▶ [Stored data]:
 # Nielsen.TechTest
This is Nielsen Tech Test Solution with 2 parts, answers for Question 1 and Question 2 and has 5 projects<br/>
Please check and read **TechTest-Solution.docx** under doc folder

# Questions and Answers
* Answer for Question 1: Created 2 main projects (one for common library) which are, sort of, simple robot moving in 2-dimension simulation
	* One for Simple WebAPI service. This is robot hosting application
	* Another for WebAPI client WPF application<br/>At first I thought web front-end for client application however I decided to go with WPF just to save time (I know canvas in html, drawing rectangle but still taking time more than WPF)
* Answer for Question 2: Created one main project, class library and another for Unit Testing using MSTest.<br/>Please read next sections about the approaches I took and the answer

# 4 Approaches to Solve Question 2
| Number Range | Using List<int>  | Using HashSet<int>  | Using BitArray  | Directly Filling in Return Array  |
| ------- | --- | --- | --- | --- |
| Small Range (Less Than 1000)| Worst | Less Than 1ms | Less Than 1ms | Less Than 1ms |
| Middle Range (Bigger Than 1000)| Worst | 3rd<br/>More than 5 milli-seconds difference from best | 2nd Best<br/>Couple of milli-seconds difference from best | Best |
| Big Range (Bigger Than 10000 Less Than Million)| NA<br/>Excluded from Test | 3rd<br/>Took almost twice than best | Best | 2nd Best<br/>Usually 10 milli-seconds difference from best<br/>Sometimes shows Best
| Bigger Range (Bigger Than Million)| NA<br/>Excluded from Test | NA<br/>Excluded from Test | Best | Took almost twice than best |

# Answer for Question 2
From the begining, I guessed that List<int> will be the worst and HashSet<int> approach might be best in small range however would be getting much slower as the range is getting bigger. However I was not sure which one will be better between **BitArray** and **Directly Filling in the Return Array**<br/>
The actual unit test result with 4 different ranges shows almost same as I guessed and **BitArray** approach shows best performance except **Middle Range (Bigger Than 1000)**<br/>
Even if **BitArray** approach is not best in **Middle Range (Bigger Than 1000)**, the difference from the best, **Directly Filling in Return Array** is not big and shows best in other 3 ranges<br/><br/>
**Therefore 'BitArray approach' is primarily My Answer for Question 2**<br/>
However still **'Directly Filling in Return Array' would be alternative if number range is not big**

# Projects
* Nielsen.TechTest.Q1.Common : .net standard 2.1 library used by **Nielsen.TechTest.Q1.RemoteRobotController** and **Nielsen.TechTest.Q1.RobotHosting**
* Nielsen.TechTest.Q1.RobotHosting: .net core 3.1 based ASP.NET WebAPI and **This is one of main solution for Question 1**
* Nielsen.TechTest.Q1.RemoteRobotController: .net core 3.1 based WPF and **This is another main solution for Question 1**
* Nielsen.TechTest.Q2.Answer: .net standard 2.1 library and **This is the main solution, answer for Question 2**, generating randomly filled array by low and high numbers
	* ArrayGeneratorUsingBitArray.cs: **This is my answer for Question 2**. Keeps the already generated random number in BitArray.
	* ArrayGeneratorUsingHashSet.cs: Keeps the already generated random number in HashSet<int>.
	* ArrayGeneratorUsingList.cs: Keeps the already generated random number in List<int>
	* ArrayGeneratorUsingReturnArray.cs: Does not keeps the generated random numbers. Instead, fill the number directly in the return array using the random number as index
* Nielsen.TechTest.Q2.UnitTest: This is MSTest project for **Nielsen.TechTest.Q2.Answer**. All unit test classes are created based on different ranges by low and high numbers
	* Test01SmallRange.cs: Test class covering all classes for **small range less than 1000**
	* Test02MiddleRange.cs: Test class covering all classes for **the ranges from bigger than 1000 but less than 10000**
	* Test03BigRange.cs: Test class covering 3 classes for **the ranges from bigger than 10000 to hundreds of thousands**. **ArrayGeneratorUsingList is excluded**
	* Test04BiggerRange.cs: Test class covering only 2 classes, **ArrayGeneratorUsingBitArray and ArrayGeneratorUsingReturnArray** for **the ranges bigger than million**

▶ [DIRECTIONS]:
Each line that contains the string "RobotHosting" should be copied from the data above.

▶ [EXERCISE OUTPUT]:
* Nielsen.TechTest.Q1.Common : .net standard 2.1 library used by **Nielsen.TechTest.Q1.RemoteRobotController** and **Nielsen.TechTest.Q1.RobotHosting**
* Nielsen.TechTest.Q1.RobotHosting: .net core 3.1 based ASP.NET WebAPI and **This is one of main solution for Question 1**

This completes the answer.